When Elijah was at Mount Horeb he realised God was not in the fire, nor in the earthquake, God was not in the wind, in a way I could have also said that God was not in the pouring rain. God was in the sound of sheer silence. And yet that morning observing the rain, I felt the sense of calm, of stilling the inner senses. That day rain actually helped create the silence in which we encounter God’s presence.
During Wellspring we try to create a space for people to meet with God on a very personal level. Out of this relationship with Jesus, healing comes. We each come with different questions and life stories and we share in the silence together. Some of us come affected with the current happenings in the world, seeking God in the midst of it. Two of us who are facilitators, Carol and myself, we don’t provide answers. We offer input that facilitates a deep exchange with God, and in that encounter people bring their questions, hopes, need for healing. What happens in Wellspring is often deeper than what we can perceive with our eyes, because it happens in the depths of people’s hearts. Sometimes we get a glimpse of it through the feedback that people give us, but I know that certain experiences where God graces us with His presence and healing are not always easy to put into words.
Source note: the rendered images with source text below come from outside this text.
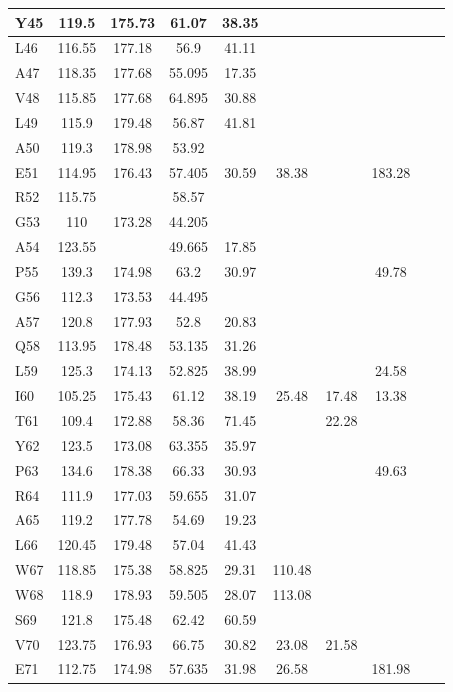 \documentclass[%
 aip,
 amsmath,amssymb,
 preprint,%
]{revtex4-1}
\begin{document}
\begin{center}
\begin{longtable}{l|c|c|c|c|c|c|c|c|c}
Y45 & 119.5 & 175.73 & 61.07 & 38.35 & & & & & \\\hline
L46 & 116.55 & 177.18 & 56.9 & 41.11 & & & & & \\\hline
A47 & 118.35 & 177.68 & 55.095 & 17.35 & & & & & \\\hline
V48 & 115.85 & 177.68 & 64.895 & 30.88 & & & & & \\\hline
L49 & 115.9 & 179.48 & 56.87 & 41.81 & & & & & \\\hline
A50 & 119.3 & 178.98 & 53.92 & & & & & & \\\hline
E51 & 114.95 & 176.43 & 57.405 & 30.59 & 38.38 & & 183.28 & & \\\hline
R52 & 115.75 & & 58.57 & & & & & & \\\hline
G53 & 110 & 173.28 & 44.205 & & & & & & \\\hline
A54 & 123.55 & & 49.665 & 17.85 & & & & & \\\hline
P55 & 139.3 & 174.98 & 63.2 & 30.97 & & & 49.78 & & \\\hline
G56 & 112.3 & 173.53 & 44.495 & & & & & & \\\hline
A57 & 120.8 & 177.93 & 52.8 & 20.83 & & & & & \\\hline
Q58 & 113.95 & 178.48 & 53.135 & 31.26 & & & & & \\\hline
L59 & 125.3 & 174.13 & 52.825 & 38.99 & & & 24.58 & & \\\hline
I60 & 105.25 & 175.43 & 61.12 & 38.19 & 25.48 & 17.48 & 13.38 & & \\\hline
T61 & 109.4 & 172.88 & 58.36 & 71.45 & & 22.28 & & & \\\hline
Y62 & 123.5 & 173.08 & 63.355 & 35.97 & & & & & \\\hline
P63 & 134.6 & 178.38 & 66.33 & 30.93 & & & 49.63 & & \\\hline
R64 & 111.9 & 177.03 & 59.655 & 31.07 & & & & & \\\hline
A65 & 119.2 & 177.78 & 54.69 & 19.23 & & & & & \\\hline
L66 & 120.45 & 179.48 & 57.04 & 41.43 & & & & & \\\hline
W67 & 118.85 & 175.38 & 58.825 & 29.31 & 110.48 & & & & \\\hline
W68 & 118.9 & 178.93 & 59.505 & 28.07 & 113.08 & & & & \\\hline
S69 & 121.8 & 175.48 & 62.42 & 60.59 & & & & & \\\hline
V70 & 123.75 & 176.93 & 66.75 & 30.82 & 23.08 & 21.58 & & & \\\hline
E71 & 112.75 & 174.98 & 57.635 & 31.98 & 26.58 & & 181.98 & & \\\hline

\end{longtable}
\end{center}
\end{document}
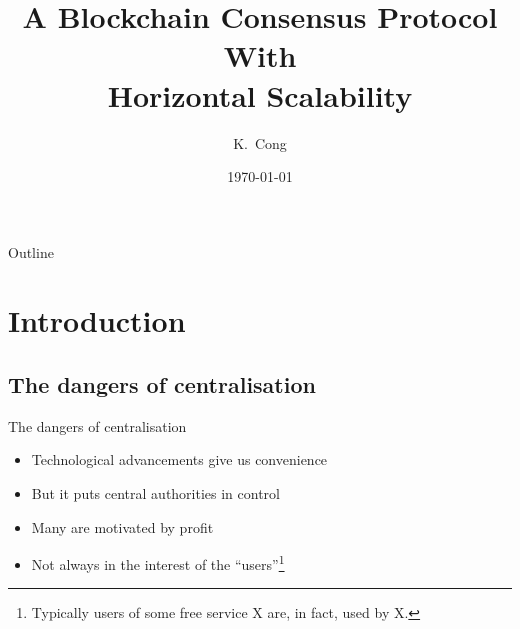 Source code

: \documentclass{beamer}
\title{A Blockchain Consensus Protocol With\\Horizontal Scalability}
\author{K.~Cong}
\institute[Delft University of Technology] %
{
  Faculty of Electrical Engineering, Mathematics and Computer Science\\
  Delft University of Technology}
\date{\today}
\begin{document}
\begin{frame}
  \titlepage

\end{frame}

\begin{frame}{Outline}
  \tableofcontents[]
\end{frame}

\section{Introduction}
\subsection{The dangers of centralisation}
\begin{frame}{The dangers of centralisation}
  \begin{itemize}
    \item Technological advancements give us convenience
    \item But it puts central authorities in control
    \item Many are motivated by profit
    \item Not always in the interest of the ``users''\footnote{Typically users of some free service X are, in fact, used by X.}
  \end{itemize}
\end{frame}
\end{document}
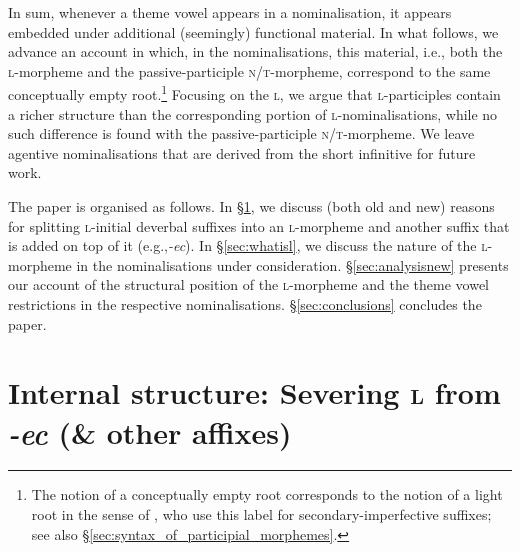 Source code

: \documentclass[output=paper,colorlinks,citecolor=brown]{langscibook}
\begin{document}
\noindent In sum, whenever a theme vowel appears in a nominalisation, it appears embedded under additional (seemingly) functional material. In what follows, we advance an account in which, in the nominalisations, this material, i.e., both the \textsc{l}-morpheme and the passive-participle \textsc{n/t}-morpheme, correspond to the same conceptually empty root.\footnote{The notion of a conceptually empty root corresponds to the notion of a light root in the sense of \citet{Quaglia2022}, who use this label for secondary-imperfective suffixes; see also \S \ref{sec:syntax_of_participial_morphemes}.} Focusing on the \textsc{l}, we argue that \textsc{l}-participles contain a richer structure than the corresponding portion of \textsc{l}-nominalisations, while no such difference is found with the passive-participle \textsc{n/t}-morpheme. We leave agentive nominalisations that are derived from the short infinitive for future work.


The paper is organised as follows. In \S \ref{sec:severing}, we discuss (both old and new) reasons for splitting \textsc{l-}initial deverbal suffixes into an \textsc{l}-morpheme and another suffix that is added on top of it (e.g.,\textit{-ec}). In \S \ref{sec:whatisl}, we discuss the nature of the \textsc{l}-morpheme in the nominalisations under consideration. \S \ref{sec:analysisnew} presents our account of the structural position of the \textsc{l}-morpheme and the theme vowel restrictions in the respective nominalisations. \S \ref{sec:conclusions} concludes the paper. 

\section{Internal structure: Severing \textsc{l} from \textit{-ec} (\& other affixes)}\label{sec:severing}
\end{document}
Every time we offer Wellspring, we have new people coming, and yet some people come back time and again. “Come to the well, the well is deep”, we say. That well is the well of God’s healing presence and whenever we come to it, it is always new. Perhaps that is one of the reasons why some people come back. The prayer practices that we teach and the theological input we offer are easily applicable to everyday life. Each of us can take something from the day and apply it to nurture our prayer life, and to seek deeper healing from God. And yet there is something life-giving when we spend a day in silence with other people. God touches us in a specific way, and it is as if tasting some of His goodness. “Taste and see that the Lord is good” (Psalm 34:8). In this world marred with evil, tasting God’s goodness enflames hope and it brings healing to our heart and soul.